I was browsing youtube and I saw a creepy PSA complation about car crashes and stuff, and it said that if somebody were in the front of a car, and somebody behind them were not wearing their seatbelts, if the car were to suddenly stop, the person behind could slam into the seat of the person in the front, and accidently crush them. Is this possible? I m really curious.
- STEPHENLv 78 months agoFavorite Answer
It's a recognised cause of death for people in the front seats. In a collision unbelted rear seat passengers are thrown forwards and their head hits the very vulnerable back of the head of someone in a front seat. It can result in instant death. The front seat head restaints help a lot but they don't remove the risk completely.
- zipperLv 68 months ago
That would all depend on how large that back seat person was and how fast the vehicle was going at the time of inpack. It could happen, buut not very likely!

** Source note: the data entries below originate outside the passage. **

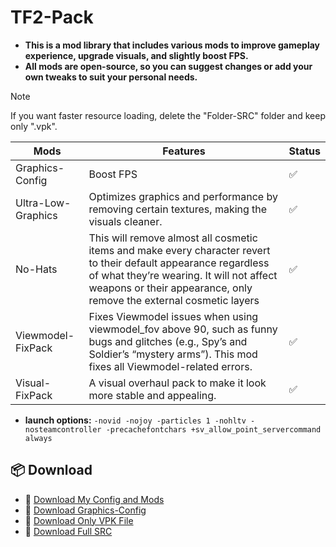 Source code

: # TF2-Pack
* **This is a mod library that includes various mods to improve gameplay experience, upgrade visuals, and slightly boost FPS.**
* **All mods are open-source, so you can suggest changes or add your own tweaks to suit your personal needs.**

> [!NOTE]
>  If you want faster resource loading, delete the "Folder-SRC" folder and keep only ".vpk".


| Mods | Features | Status |
| --- | ------ | ------ |
| Graphics-Config | Boost FPS | ✅ |
| Ultra-Low-Graphics | Optimizes graphics and performance by removing certain textures, making the visuals cleaner.  | ✅ |
| No-Hats  | This will remove almost all cosmetic items and make every character revert to their default appearance regardless of what they’re wearing. It will not affect weapons or their appearance, only remove the external cosmetic layers | ✅ |
| Viewmodel-FixPack  | Fixes Viewmodel issues when using viewmodel_fov above 90, such as funny bugs and glitches (e.g., Spy’s and Soldier’s “mystery arms”). This mod fixes all Viewmodel-related errors. | ✅ |
| Visual-FixPack  | A visual overhaul pack to make it look more stable and appealing. | ✅ |

* **launch options:** `-novid -nojoy -particles 1 -nohltv -nosteamcontroller -precachefontchars +sv_allow_point_servercommand always`

## 📦 Download 
- 🔗 [Download My Config and Mods](https://github.com/K-M19/TF2-Pack/releases/download/Main/My_Config_and_Mods_V1.1.zip)
- 🔗 [Download Graphics-Config](https://github.com/K-M19/TF2-Pack/releases/download/Main/Graphics-Config_V1.3.zip)
- 🔗 [Download Only VPK File](https://github.com/K-M19/TF2-Pack/releases/tag/Main)
- 🔗 [Download Full SRC](https://github.com/K-M19/TF2-Pack/archive/refs/heads/main.zip) 
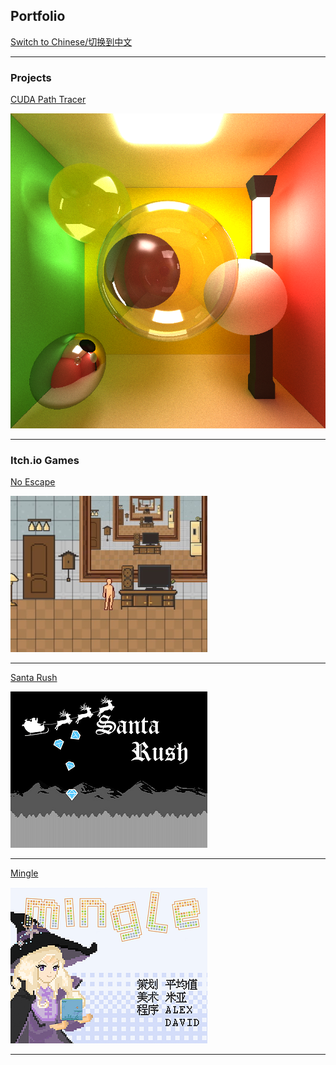 ## Portfolio
[Switch to Chinese/切换到中文](/portfolio/index_cn)

---

### Projects
[CUDA Path Tracer](/portfolio/sample_page)

<img src="images/pt.png"/>

---

### Itch.io Games
[No Escape](https://dw218192.itch.io/noescape)

<img src="images/games/no_escape.jpg"/>

---

[Santa Rush](https://dw218192.itch.io/santarush)

<img src="images/games/santa_rush.png"/>

---

[Mingle](https://dw218192.itch.io/mingle)

<img src="images/games/mingle.png"/>

---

- River EuphratesLv 78 months ago
Not necessarily 'crush', but they will be a projectile, and could injure you.
There's never a reason for every single person in the car to not be buckled up.
- EdnaLv 78 months ago
Yes .. it's VERY possible. The impact from the person in the back seat slamming into a person in the front seat could crush the person in the front, and it could crush the person in the back seat.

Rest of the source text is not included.